Stored items:
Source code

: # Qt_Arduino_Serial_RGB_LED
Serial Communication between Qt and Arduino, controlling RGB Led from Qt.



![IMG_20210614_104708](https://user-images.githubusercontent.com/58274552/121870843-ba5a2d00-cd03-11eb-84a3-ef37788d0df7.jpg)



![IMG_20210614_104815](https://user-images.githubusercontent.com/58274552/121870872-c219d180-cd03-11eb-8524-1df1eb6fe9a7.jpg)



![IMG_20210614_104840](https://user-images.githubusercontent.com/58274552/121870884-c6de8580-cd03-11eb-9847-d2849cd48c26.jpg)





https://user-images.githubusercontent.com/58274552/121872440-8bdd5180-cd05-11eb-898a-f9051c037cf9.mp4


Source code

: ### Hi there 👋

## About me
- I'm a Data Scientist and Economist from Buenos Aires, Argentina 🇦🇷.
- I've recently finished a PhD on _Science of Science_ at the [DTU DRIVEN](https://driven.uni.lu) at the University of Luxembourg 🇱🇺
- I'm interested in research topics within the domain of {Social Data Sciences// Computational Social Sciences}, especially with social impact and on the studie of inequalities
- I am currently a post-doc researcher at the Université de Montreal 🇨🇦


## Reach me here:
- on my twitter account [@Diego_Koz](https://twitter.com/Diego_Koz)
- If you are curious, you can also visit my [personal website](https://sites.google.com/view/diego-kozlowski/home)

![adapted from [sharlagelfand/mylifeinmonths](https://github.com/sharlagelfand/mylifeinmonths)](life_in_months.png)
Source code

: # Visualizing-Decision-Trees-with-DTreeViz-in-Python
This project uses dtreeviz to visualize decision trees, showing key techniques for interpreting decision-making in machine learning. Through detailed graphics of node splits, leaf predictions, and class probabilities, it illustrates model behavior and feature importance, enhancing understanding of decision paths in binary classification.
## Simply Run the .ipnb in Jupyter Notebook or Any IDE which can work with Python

**Work instruction**
Would you set down every entry again, exactly?

**Worked solution**
Source code

: # Qt_Arduino_Serial_RGB_LED
Serial Communication between Qt and Arduino, controlling RGB Led from Qt.



![IMG_20210614_104708](https://user-images.githubusercontent.com/58274552/121870843-ba5a2d00-cd03-11eb-84a3-ef37788d0df7.jpg)



![IMG_20210614_104815](https://user-images.githubusercontent.com/58274552/121870872-c219d180-cd03-11eb-8524-1df1eb6fe9a7.jpg)



![IMG_20210614_104840](https://user-images.githubusercontent.com/58274552/121870884-c6de8580-cd03-11eb-9847-d2849cd48c26.jpg)





https://user-images.githubusercontent.com/58274552/121872440-8bdd5180-cd05-11eb-898a-f9051c037cf9.mp4


Source code

: ### Hi there 👋

## About me
- I'm a Data Scientist and Economist from Buenos Aires, Argentina 🇦🇷.
- I've recently finished a PhD on _Science of Science_ at the [DTU DRIVEN](https://driven.uni.lu) at the University of Luxembourg 🇱🇺
- I'm interested in research topics within the domain of {Social Data Sciences// Computational Social Sciences}, especially with social impact and on the studie of inequalities
- I am currently a post-doc researcher at the Université de Montreal 🇨🇦


## Reach me here:
- on my twitter account [@Diego_Koz](https://twitter.com/Diego_Koz)
- If you are curious, you can also visit my [personal website](https://sites.google.com/view/diego-kozlowski/home)

![adapted from [sharlagelfand/mylifeinmonths](https://github.com/sharlagelfand/mylifeinmonths)](life_in_months.png)
Source code

: # Visualizing-Decision-Trees-with-DTreeViz-in-Python
This project uses dtreeviz to visualize decision trees, showing key techniques for interpreting decision-making in machine learning. Through detailed graphics of node splits, leaf predictions, and class probabilities, it illustrates model behavior and feature importance, enhancing understanding of decision paths in binary classification.
## Simply Run the .ipnb in Jupyter Notebook or Any IDE which can work with Python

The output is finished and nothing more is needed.